He moved farther up the valley, trotting along while keeping an eye out for some suitable terrain, when he noticed something even better at the extreme range of his vision. Moving closer, it was indeed a cabin, which would be ten times better. He didn’t remember the last time he had slept in a bed. He yipped in excitement. 

The coywolf slowed down as he approached the cabin, alert for telltale signs of habitation: the sound of a human moving about, the smell of fresh processed food, or the briefest flash of an electric light. There wasn’t any. If anything lived in the cabin, it wasn’t human. 

It was always better safe than sorry, though he considered it possible that he was being paranoid.
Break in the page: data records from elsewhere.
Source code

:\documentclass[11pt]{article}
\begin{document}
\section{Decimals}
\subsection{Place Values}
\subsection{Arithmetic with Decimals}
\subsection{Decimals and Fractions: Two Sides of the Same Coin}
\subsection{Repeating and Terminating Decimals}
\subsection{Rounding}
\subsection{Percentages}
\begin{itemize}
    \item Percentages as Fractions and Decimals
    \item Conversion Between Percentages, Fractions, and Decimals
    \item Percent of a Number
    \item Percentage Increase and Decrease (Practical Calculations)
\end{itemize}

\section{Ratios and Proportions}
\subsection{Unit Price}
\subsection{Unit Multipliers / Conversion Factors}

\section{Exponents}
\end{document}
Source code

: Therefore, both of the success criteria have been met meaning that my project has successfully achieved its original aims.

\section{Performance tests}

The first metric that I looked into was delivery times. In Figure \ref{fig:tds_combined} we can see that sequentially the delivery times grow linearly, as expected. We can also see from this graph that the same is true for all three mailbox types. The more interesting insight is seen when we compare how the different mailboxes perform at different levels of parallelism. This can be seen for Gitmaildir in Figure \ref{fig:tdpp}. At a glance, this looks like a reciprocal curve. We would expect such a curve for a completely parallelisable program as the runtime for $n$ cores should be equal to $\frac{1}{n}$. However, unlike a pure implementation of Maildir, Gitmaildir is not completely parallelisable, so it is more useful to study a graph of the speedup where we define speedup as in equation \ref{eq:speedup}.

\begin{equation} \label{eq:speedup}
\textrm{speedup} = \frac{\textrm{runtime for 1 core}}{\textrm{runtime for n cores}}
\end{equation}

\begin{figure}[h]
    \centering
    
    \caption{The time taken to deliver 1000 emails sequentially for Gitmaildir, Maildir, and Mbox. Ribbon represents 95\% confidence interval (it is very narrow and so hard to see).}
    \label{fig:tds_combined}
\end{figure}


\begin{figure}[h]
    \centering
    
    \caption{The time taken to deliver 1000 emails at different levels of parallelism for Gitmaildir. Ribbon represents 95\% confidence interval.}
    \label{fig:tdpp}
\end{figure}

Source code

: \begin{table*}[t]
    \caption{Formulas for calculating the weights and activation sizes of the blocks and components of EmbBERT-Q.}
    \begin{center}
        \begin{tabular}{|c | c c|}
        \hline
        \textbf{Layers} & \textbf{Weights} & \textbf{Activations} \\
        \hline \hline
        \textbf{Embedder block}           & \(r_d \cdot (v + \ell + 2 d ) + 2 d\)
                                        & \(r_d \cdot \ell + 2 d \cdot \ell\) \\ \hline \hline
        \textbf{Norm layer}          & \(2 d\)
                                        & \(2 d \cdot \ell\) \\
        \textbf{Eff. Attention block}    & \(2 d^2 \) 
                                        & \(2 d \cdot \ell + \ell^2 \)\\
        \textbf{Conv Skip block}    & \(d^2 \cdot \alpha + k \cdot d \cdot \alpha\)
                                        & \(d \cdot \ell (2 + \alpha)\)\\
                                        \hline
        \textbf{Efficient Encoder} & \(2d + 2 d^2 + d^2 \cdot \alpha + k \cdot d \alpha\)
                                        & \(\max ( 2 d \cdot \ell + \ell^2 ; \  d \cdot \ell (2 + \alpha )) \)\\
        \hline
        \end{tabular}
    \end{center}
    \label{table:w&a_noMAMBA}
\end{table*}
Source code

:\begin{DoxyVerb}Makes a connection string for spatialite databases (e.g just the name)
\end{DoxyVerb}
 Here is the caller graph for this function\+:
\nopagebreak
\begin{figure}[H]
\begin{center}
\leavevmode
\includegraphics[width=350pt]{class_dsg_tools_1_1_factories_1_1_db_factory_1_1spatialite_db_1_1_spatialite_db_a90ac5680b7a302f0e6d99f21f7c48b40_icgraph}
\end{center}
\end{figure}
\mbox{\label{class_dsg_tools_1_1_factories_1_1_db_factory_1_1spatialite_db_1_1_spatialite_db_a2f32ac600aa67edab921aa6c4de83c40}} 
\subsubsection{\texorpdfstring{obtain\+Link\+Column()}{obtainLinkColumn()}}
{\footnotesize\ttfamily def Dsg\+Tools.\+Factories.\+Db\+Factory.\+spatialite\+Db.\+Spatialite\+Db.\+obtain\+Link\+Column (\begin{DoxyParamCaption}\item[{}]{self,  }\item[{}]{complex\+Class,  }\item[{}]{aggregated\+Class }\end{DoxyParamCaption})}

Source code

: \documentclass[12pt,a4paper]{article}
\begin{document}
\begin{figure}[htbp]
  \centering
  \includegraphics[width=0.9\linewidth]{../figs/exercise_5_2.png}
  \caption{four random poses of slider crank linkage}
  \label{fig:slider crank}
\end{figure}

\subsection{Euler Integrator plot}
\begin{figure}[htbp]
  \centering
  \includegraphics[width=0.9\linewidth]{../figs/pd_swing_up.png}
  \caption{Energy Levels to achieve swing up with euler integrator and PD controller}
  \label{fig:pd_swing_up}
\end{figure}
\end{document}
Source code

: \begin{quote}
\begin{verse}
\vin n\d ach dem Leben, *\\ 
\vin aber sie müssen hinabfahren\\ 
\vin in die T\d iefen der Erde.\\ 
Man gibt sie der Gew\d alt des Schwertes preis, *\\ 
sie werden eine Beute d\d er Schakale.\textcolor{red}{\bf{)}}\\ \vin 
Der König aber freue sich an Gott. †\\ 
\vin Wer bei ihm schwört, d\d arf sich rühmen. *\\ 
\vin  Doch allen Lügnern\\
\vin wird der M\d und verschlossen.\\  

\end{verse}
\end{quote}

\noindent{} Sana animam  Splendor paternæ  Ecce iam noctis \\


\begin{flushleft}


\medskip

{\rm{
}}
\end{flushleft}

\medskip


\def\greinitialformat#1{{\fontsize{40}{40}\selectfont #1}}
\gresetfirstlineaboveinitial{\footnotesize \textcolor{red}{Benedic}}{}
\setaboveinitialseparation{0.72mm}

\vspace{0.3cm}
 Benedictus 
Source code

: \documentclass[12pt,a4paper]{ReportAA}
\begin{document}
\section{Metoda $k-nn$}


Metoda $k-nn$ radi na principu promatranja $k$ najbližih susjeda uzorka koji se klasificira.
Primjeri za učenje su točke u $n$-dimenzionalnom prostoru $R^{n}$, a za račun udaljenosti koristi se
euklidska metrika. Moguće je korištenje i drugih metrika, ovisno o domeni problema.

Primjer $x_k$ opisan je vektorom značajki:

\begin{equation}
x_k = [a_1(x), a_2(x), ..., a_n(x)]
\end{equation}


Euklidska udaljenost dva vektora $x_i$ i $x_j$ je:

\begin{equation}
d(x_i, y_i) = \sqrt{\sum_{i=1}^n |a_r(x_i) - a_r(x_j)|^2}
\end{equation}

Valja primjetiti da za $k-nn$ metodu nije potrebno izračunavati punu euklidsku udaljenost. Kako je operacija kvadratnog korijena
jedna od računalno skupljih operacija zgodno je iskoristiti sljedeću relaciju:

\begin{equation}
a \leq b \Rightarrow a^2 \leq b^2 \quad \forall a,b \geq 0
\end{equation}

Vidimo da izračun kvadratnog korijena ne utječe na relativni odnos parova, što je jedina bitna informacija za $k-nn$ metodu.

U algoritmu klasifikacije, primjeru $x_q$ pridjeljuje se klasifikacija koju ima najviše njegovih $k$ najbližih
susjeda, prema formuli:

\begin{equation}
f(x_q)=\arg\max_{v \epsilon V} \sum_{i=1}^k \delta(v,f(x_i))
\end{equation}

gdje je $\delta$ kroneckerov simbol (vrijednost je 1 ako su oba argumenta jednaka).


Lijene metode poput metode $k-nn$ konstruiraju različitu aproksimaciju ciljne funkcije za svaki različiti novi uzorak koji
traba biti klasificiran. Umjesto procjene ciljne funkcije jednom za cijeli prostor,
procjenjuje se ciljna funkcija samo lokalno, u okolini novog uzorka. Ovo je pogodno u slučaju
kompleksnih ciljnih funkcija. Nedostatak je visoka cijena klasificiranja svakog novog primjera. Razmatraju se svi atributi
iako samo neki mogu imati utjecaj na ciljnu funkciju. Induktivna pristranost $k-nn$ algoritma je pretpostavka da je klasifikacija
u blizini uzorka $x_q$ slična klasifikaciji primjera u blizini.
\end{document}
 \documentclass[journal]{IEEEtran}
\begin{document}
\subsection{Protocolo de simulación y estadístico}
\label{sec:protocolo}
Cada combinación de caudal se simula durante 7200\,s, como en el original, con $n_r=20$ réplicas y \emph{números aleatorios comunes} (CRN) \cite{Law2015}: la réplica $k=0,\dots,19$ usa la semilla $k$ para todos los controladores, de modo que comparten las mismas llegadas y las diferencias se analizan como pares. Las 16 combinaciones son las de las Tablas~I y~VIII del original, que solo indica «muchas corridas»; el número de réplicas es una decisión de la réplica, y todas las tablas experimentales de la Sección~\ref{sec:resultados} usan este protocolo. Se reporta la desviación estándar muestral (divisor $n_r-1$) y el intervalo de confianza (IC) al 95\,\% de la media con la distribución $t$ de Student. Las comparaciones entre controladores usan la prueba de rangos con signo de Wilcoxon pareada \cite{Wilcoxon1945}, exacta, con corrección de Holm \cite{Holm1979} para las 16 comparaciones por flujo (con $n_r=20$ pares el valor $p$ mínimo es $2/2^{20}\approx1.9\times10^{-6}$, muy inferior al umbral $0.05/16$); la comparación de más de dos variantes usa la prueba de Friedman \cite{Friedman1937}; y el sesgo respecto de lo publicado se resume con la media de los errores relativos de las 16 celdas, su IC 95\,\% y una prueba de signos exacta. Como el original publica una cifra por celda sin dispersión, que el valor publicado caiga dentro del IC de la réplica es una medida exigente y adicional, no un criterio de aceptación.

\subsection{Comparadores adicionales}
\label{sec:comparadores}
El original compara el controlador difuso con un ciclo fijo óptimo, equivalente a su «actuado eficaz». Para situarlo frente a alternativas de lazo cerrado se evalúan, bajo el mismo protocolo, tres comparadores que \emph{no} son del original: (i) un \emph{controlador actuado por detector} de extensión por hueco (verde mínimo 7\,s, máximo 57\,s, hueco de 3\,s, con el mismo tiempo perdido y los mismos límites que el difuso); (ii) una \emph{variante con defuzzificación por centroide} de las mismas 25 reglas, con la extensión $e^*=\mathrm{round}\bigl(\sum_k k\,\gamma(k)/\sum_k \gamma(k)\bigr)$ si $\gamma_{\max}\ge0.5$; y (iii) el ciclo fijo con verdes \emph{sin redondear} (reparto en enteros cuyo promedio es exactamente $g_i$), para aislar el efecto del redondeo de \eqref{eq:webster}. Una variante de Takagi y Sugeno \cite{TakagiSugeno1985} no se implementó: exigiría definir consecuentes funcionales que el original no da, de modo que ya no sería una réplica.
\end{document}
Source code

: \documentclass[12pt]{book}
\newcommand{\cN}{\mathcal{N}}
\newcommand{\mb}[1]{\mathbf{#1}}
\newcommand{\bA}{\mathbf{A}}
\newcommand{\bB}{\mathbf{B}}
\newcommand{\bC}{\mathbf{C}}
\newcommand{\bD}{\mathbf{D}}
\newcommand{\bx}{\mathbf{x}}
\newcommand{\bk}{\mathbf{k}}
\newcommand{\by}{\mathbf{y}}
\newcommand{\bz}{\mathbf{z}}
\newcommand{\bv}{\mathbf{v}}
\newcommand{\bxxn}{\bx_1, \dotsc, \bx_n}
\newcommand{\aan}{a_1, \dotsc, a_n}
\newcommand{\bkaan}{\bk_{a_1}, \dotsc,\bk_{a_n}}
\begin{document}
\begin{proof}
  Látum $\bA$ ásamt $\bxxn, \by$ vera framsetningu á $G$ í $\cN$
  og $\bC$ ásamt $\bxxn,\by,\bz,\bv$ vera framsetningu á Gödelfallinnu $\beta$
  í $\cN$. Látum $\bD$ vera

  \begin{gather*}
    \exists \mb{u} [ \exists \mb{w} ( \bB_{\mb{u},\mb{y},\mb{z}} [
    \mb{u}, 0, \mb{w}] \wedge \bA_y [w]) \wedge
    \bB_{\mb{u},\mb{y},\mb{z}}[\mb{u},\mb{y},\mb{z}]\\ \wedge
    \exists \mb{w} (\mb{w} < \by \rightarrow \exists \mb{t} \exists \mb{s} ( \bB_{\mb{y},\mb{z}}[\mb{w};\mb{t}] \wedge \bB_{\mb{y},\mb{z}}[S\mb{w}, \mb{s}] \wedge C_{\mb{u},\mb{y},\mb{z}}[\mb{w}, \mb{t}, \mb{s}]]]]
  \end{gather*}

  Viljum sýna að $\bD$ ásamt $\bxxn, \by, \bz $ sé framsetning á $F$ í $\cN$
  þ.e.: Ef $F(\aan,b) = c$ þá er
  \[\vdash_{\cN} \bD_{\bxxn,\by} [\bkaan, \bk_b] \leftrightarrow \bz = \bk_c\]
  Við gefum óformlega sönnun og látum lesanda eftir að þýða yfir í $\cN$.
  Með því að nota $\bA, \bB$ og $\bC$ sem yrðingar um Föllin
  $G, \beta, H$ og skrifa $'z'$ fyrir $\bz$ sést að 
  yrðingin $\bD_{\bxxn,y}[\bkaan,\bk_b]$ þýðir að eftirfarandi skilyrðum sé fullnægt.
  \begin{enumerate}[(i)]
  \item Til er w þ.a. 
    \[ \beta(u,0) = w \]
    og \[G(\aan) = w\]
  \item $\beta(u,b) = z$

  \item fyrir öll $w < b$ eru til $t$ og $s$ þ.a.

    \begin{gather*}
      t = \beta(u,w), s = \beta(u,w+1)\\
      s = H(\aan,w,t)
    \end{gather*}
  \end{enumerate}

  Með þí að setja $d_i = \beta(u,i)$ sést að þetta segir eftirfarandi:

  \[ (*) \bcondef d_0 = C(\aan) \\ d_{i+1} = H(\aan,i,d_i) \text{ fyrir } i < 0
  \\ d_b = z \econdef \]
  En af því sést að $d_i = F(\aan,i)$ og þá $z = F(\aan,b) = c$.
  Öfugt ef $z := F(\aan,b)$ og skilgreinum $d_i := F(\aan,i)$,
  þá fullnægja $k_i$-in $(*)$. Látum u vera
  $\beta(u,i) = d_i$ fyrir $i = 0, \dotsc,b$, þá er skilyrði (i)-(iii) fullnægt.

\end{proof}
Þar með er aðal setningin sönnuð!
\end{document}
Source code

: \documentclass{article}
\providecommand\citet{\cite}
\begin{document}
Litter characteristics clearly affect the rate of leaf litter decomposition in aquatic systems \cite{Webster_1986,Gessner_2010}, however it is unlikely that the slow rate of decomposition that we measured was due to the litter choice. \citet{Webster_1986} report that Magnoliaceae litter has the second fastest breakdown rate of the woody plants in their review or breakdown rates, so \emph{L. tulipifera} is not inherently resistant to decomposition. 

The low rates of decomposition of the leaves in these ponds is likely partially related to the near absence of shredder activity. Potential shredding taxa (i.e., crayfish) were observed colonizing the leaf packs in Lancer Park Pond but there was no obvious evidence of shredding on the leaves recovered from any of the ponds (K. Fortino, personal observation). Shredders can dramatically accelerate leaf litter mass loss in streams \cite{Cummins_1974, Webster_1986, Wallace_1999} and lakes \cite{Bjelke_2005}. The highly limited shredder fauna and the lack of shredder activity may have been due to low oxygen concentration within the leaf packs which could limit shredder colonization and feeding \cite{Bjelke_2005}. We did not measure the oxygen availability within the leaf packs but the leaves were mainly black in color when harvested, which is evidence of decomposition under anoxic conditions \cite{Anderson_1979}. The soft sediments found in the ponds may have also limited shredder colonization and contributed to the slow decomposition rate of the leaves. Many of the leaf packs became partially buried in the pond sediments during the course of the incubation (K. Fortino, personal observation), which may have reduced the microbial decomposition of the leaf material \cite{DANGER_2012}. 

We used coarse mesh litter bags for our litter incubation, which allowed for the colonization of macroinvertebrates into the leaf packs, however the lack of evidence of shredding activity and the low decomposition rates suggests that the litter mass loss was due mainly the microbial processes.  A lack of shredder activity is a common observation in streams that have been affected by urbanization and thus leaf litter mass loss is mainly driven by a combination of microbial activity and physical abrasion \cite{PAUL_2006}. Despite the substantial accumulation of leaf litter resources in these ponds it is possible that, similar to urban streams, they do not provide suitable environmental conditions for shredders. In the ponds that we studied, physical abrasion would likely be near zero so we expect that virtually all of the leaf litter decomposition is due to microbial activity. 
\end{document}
After all, there weren’t very many humans left in the world, and if they were here, they would be very unlikely to be anywhere near here.

He trotted up to the wooden front door. He pawed at it, scratching the faded paint, eager to get inside. He looked around to see an easily accessible window, because he wasn’t going to be able to get the damn door open with his paws and teeth.

Terror struck him right then, not from something outside, but from within his own mind: for a second, just for a second, he had forgotten that he, too, could be a human. 

Theo swallowed and found the mental trigger for his transformation. When he stood up, he took a moment to look at his hands before bending down to pick up the ragged pack he wore when in animal form. He tried to convince himself it was just a momentary panic caused by him being tired. He wasn’t really a werewolf; he didn’t need to tether himself to his humanity so he wouldn’t go feral.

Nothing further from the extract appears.